Transferred from: http://annegu.iteye.com/blog/539465
HashMap is a very common and widely used data type, and recently researched into relevant content, just review it. Online about HashMap many articles, but in the end is the summary of their own study, issued to share with you, to discuss together.
1. Data structure of HashMap
To know what HashMap is, first of all to figure out its data structure, in the Java programming language, the most basic structure is two, one is an array, the other is an analog pointer (reference), all the data structures can be constructed with these two basic structure, HASHMAP is no exception. HashMap is actually a combination of an array and a linked list (in the data structure, commonly referred to as "chain-table hashing"), see (horizontal means array, vertical means array element "is actually a linked list").
We can see that a hashmap is an array structure, and when a new HashMap is created, an array is initialized. Let's look at the Java code:
/** * the table, resized as necessary. Length must always be a power of. * Fixme here to pay attention to this sentence, as for the reason behind will be said */ transien T entry[] table; static class entry<k,v> implements map.entry<k,v> { final K K ey V value; final int hash; Entry <k,v> next; .......... }
The entry on the
is the element in the array, which holds a reference to the next element, which forms the list.

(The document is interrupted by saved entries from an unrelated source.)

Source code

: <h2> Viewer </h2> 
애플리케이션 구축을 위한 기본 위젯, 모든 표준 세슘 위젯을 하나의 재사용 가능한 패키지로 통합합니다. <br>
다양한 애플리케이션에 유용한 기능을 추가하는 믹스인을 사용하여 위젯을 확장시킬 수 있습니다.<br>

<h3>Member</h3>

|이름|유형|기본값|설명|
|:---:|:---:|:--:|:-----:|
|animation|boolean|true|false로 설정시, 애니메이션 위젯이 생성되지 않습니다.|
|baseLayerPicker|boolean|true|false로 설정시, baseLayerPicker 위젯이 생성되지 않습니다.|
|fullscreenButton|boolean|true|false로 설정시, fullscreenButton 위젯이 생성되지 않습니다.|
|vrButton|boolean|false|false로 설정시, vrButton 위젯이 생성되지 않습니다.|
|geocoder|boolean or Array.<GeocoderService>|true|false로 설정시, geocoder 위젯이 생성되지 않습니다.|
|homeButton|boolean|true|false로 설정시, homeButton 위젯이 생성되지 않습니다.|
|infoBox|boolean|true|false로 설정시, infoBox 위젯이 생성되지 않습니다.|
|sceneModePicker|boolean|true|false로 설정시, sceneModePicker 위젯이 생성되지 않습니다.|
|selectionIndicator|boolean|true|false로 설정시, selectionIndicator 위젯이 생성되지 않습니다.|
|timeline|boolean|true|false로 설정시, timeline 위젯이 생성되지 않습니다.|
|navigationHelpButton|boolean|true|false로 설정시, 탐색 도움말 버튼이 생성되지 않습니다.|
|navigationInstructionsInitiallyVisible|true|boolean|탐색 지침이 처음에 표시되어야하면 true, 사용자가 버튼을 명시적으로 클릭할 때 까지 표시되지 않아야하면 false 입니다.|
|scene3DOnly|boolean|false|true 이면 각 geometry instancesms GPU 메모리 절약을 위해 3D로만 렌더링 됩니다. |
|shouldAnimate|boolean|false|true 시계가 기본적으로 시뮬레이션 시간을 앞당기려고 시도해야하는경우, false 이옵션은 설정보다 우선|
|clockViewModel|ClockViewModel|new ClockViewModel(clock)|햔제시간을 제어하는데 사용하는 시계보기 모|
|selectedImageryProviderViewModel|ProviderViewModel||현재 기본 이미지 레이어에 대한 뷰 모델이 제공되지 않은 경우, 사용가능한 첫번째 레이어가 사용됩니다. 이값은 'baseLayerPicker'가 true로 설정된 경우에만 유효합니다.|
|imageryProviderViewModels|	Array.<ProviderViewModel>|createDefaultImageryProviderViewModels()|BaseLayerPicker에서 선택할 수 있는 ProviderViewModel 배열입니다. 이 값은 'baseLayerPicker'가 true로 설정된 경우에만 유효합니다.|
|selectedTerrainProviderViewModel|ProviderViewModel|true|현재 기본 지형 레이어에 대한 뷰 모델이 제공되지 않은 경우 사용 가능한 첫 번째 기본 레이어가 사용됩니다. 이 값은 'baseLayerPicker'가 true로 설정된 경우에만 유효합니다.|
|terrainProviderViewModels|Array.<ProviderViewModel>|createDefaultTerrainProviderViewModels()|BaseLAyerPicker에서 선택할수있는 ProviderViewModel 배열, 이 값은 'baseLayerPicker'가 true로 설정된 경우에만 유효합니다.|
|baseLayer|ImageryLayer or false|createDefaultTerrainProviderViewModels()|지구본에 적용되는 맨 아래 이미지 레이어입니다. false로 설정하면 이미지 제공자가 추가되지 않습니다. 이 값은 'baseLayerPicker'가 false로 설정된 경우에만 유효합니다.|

When we put elements into the hashmap, it is worthwhile to place the element in the array (i.e. subscript) according to the hash of the key. Then you can put this element in the corresponding position. If there are other elements in the seat of this element, then the elements in the same seat will be stored in the form of a list, and the newly added ones are placed in the chain head, and the first ones are placed at the end of the chain. When a get element is obtained from HashMap, the hashcode of the key is computed first, an element in the corresponding position in the array is found, and the required element is found in the linked list of the corresponding position through the Equals method of key. From here we can imagine, if each location on the list of only one element, then the hashmap get efficiency will be the highest, but the ideal is always good, the reality is always difficult to overcome, haha ~
2, hash algorithm
We can see that in the HashMap to find an element, we need to base the hash value of the key to obtain the position in the corresponding array. How to calculate this position is the hash algorithm. Previously said HASHMAP data structure is the combination of arrays and linked lists, so we certainly hope that the hashmap inside the element location as far as possible, so that the number of elements in each position is only one, then when we use the hash algorithm to obtain this position, It is immediately possible to know that the element of the corresponding position is what we want, without having to traverse the linked list.
So the first thing we think about is to hashcode the logarithm of the length of the array, so that the distribution of the elements is relatively uniform. However, the "modulo" operation of the consumption is relatively large, can you find a faster, less expensive way that? When you do this in Java, the
Static int indexfor (intint length) { return H & (Length-1); }
First the key is Hashcode value, and then the length of the array-1 to do the "and" Operation (&). Looks very simple, actually has the mystery. For example, the length of the array is 2 of 4, then hashcode and 2 of 4 square-1 Do "and" operation. Many people have this question, why HashMap array initialization size is 2 of the size of the sub-square, HashMap is the most efficient, I 2 4 times to explain why the power of the array size of 2 HashMap access to the highest performance.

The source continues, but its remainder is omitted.